Dataset records:
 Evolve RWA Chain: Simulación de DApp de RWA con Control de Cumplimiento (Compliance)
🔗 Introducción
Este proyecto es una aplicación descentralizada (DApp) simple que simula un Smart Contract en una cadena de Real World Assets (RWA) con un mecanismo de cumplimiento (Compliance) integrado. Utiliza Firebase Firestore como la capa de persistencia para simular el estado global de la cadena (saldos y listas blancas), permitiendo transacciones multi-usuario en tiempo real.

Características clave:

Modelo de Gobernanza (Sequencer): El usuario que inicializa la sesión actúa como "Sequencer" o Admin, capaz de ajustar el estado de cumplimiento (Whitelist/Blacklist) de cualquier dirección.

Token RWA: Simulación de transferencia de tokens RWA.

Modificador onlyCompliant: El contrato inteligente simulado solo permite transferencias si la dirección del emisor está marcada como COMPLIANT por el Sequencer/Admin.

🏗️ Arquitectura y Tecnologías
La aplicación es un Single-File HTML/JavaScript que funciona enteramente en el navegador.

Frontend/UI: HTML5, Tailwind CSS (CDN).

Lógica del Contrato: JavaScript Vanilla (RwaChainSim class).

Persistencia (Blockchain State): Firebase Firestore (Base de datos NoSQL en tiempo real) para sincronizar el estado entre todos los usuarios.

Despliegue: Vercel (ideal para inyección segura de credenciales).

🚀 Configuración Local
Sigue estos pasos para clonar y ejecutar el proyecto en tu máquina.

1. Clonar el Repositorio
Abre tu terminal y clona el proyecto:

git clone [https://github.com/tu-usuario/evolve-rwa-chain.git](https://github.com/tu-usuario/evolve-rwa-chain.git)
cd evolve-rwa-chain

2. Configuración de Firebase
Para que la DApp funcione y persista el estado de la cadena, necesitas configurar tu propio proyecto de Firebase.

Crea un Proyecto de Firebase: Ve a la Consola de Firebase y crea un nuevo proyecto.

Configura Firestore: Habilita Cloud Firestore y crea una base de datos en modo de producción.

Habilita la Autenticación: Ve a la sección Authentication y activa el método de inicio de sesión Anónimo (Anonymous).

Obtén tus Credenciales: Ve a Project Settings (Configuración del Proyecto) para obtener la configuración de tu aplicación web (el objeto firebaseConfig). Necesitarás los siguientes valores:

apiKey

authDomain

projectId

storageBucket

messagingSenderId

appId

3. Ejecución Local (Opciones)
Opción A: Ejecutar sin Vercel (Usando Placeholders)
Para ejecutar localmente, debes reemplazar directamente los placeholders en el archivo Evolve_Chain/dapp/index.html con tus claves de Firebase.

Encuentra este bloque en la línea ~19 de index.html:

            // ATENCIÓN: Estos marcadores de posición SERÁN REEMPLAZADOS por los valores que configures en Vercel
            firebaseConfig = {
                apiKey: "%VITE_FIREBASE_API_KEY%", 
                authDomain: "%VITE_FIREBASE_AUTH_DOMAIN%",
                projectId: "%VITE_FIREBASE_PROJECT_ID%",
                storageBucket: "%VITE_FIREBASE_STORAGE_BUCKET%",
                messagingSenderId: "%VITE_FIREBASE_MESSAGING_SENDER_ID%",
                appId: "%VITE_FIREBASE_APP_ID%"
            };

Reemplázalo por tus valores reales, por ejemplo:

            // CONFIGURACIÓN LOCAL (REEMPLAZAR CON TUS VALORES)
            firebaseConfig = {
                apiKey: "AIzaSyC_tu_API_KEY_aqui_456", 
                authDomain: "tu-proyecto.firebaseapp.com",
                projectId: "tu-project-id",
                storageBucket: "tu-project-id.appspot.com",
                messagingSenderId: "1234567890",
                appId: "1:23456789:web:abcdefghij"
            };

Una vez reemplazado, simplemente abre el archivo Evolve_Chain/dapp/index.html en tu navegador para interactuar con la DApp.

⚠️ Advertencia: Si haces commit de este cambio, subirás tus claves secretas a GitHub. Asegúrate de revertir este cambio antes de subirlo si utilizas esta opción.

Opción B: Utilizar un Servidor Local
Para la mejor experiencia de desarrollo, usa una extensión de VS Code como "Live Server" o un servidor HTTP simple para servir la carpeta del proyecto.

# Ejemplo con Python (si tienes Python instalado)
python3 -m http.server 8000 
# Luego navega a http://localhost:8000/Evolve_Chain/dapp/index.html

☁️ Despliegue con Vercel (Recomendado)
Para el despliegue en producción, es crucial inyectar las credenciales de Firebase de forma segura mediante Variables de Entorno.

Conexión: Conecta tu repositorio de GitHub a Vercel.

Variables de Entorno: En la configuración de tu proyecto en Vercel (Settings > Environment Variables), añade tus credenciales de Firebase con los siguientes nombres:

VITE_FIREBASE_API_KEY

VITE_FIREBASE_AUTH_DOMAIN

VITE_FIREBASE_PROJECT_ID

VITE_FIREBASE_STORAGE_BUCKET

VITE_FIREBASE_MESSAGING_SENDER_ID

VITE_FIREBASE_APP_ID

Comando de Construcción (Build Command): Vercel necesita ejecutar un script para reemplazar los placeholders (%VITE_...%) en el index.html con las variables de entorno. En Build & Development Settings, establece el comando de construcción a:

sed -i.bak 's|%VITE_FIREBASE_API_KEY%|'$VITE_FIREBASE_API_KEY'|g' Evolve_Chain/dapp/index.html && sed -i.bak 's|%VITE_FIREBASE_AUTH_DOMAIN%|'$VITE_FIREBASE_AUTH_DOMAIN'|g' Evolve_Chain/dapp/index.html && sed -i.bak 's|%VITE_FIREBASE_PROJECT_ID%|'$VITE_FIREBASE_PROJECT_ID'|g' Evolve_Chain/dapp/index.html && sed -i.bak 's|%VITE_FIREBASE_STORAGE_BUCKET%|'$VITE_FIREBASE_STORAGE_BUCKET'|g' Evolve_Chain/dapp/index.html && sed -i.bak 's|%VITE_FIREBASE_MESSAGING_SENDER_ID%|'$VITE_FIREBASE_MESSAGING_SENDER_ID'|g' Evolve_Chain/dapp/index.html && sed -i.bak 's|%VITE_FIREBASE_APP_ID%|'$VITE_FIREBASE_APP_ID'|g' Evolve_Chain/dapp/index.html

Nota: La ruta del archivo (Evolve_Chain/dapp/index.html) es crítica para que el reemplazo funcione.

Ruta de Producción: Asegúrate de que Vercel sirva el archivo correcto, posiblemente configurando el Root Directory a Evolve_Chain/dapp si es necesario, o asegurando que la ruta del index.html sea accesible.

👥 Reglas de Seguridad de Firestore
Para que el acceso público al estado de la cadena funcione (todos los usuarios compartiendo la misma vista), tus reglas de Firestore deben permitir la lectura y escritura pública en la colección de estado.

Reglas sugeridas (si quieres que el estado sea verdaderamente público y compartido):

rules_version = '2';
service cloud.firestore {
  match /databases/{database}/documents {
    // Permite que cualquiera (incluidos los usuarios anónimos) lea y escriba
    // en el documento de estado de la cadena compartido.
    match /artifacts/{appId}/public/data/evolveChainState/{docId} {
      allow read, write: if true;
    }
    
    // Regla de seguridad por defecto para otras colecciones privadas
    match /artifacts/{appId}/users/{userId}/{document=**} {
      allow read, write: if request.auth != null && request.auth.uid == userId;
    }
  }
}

What you have to do: The required response is a complete, exact copy of the records.

Output below:
 Evolve RWA Chain: Simulación de DApp de RWA con Control de Cumplimiento (Compliance)
🔗 Introducción
Este proyecto es una aplicación descentralizada (DApp) simple que simula un Smart Contract en una cadena de Real World Assets (RWA) con un mecanismo de cumplimiento (Compliance) integrado. Utiliza Firebase Firestore como la capa de persistencia para simular el estado global de la cadena (saldos y listas blancas), permitiendo transacciones multi-usuario en tiempo real.

Características clave:

Modelo de Gobernanza (Sequencer): El usuario que inicializa la sesión actúa como "Sequencer" o Admin, capaz de ajustar el estado de cumplimiento (Whitelist/Blacklist) de cualquier dirección.

Token RWA: Simulación de transferencia de tokens RWA.

Modificador onlyCompliant: El contrato inteligente simulado solo permite transferencias si la dirección del emisor está marcada como COMPLIANT por el Sequencer/Admin.

🏗️ Arquitectura y Tecnologías
La aplicación es un Single-File HTML/JavaScript que funciona enteramente en el navegador.

Frontend/UI: HTML5, Tailwind CSS (CDN).

Lógica del Contrato: JavaScript Vanilla (RwaChainSim class).

Persistencia (Blockchain State): Firebase Firestore (Base de datos NoSQL en tiempo real) para sincronizar el estado entre todos los usuarios.

Despliegue: Vercel (ideal para inyección segura de credenciales).

🚀 Configuración Local
Sigue estos pasos para clonar y ejecutar el proyecto en tu máquina.

1. Clonar el Repositorio
Abre tu terminal y clona el proyecto:

git clone [https://github.com/tu-usuario/evolve-rwa-chain.git](https://github.com/tu-usuario/evolve-rwa-chain.git)
cd evolve-rwa-chain

2. Configuración de Firebase
Para que la DApp funcione y persista el estado de la cadena, necesitas configurar tu propio proyecto de Firebase.

Crea un Proyecto de Firebase: Ve a la Consola de Firebase y crea un nuevo proyecto.

Configura Firestore: Habilita Cloud Firestore y crea una base de datos en modo de producción.

Habilita la Autenticación: Ve a la sección Authentication y activa el método de inicio de sesión Anónimo (Anonymous).

Obtén tus Credenciales: Ve a Project Settings (Configuración del Proyecto) para obtener la configuración de tu aplicación web (el objeto firebaseConfig). Necesitarás los siguientes valores:

apiKey

authDomain

projectId

storageBucket

messagingSenderId

appId

3. Ejecución Local (Opciones)
Opción A: Ejecutar sin Vercel (Usando Placeholders)
Para ejecutar localmente, debes reemplazar directamente los placeholders en el archivo Evolve_Chain/dapp/index.html con tus claves de Firebase.

Encuentra este bloque en la línea ~19 de index.html:

            // ATENCIÓN: Estos marcadores de posición SERÁN REEMPLAZADOS por los valores que configures en Vercel
            firebaseConfig = {
                apiKey: "%VITE_FIREBASE_API_KEY%", 
                authDomain: "%VITE_FIREBASE_AUTH_DOMAIN%",
                projectId: "%VITE_FIREBASE_PROJECT_ID%",
                storageBucket: "%VITE_FIREBASE_STORAGE_BUCKET%",
                messagingSenderId: "%VITE_FIREBASE_MESSAGING_SENDER_ID%",
                appId: "%VITE_FIREBASE_APP_ID%"
            };

Reemplázalo por tus valores reales, por ejemplo:

            // CONFIGURACIÓN LOCAL (REEMPLAZAR CON TUS VALORES)
            firebaseConfig = {
                apiKey: "AIzaSyC_tu_API_KEY_aqui_456", 
                authDomain: "tu-proyecto.firebaseapp.com",
                projectId: "tu-project-id",
                storageBucket: "tu-project-id.appspot.com",
                messagingSenderId: "1234567890",
                appId: "1:23456789:web:abcdefghij"
            };

Una vez reemplazado, simplemente abre el archivo Evolve_Chain/dapp/index.html en tu navegador para interactuar con la DApp.

⚠️ Advertencia: Si haces commit de este cambio, subirás tus claves secretas a GitHub. Asegúrate de revertir este cambio antes de subirlo si utilizas esta opción.

Opción B: Utilizar un Servidor Local
Para la mejor experiencia de desarrollo, usa una extensión de VS Code como "Live Server" o un servidor HTTP simple para servir la carpeta del proyecto.

# Ejemplo con Python (si tienes Python instalado)
python3 -m http.server 8000 
# Luego navega a http://localhost:8000/Evolve_Chain/dapp/index.html

☁️ Despliegue con Vercel (Recomendado)
Para el despliegue en producción, es crucial inyectar las credenciales de Firebase de forma segura mediante Variables de Entorno.

Conexión: Conecta tu repositorio de GitHub a Vercel.

Variables de Entorno: En la configuración de tu proyecto en Vercel (Settings > Environment Variables), añade tus credenciales de Firebase con los siguientes nombres:

VITE_FIREBASE_API_KEY

VITE_FIREBASE_AUTH_DOMAIN

VITE_FIREBASE_PROJECT_ID

VITE_FIREBASE_STORAGE_BUCKET

VITE_FIREBASE_MESSAGING_SENDER_ID

VITE_FIREBASE_APP_ID

Comando de Construcción (Build Command): Vercel necesita ejecutar un script para reemplazar los placeholders (%VITE_...%) en el index.html con las variables de entorno. En Build & Development Settings, establece el comando de construcción a:

sed -i.bak 's|%VITE_FIREBASE_API_KEY%|'$VITE_FIREBASE_API_KEY'|g' Evolve_Chain/dapp/index.html && sed -i.bak 's|%VITE_FIREBASE_AUTH_DOMAIN%|'$VITE_FIREBASE_AUTH_DOMAIN'|g' Evolve_Chain/dapp/index.html && sed -i.bak 's|%VITE_FIREBASE_PROJECT_ID%|'$VITE_FIREBASE_PROJECT_ID'|g' Evolve_Chain/dapp/index.html && sed -i.bak 's|%VITE_FIREBASE_STORAGE_BUCKET%|'$VITE_FIREBASE_STORAGE_BUCKET'|g' Evolve_Chain/dapp/index.html && sed -i.bak 's|%VITE_FIREBASE_MESSAGING_SENDER_ID%|'$VITE_FIREBASE_MESSAGING_SENDER_ID'|g' Evolve_Chain/dapp/index.html && sed -i.bak 's|%VITE_FIREBASE_APP_ID%|'$VITE_FIREBASE_APP_ID'|g' Evolve_Chain/dapp/index.html

Nota: La ruta del archivo (Evolve_Chain/dapp/index.html) es crítica para que el reemplazo funcione.

Ruta de Producción: Asegúrate de que Vercel sirva el archivo correcto, posiblemente configurando el Root Directory a Evolve_Chain/dapp si es necesario, o asegurando que la ruta del index.html sea accesible.

👥 Reglas de Seguridad de Firestore
Para que el acceso público al estado de la cadena funcione (todos los usuarios compartiendo la misma vista), tus reglas de Firestore deben permitir la lectura y escritura pública en la colección de estado.

Reglas sugeridas (si quieres que el estado sea verdaderamente público y compartido):

rules_version = '2';
service cloud.firestore {
  match /databases/{database}/documents {
    // Permite que cualquiera (incluidos los usuarios anónimos) lea y escriba
    // en el documento de estado de la cadena compartido.
    match /artifacts/{appId}/public/data/evolveChainState/{docId} {
      allow read, write: if true;
    }
    
    // Regla de seguridad por defecto para otras colecciones privadas
    match /artifacts/{appId}/users/{userId}/{document=**} {
      allow read, write: if request.auth != null && request.auth.uid == userId;
    }
  }
}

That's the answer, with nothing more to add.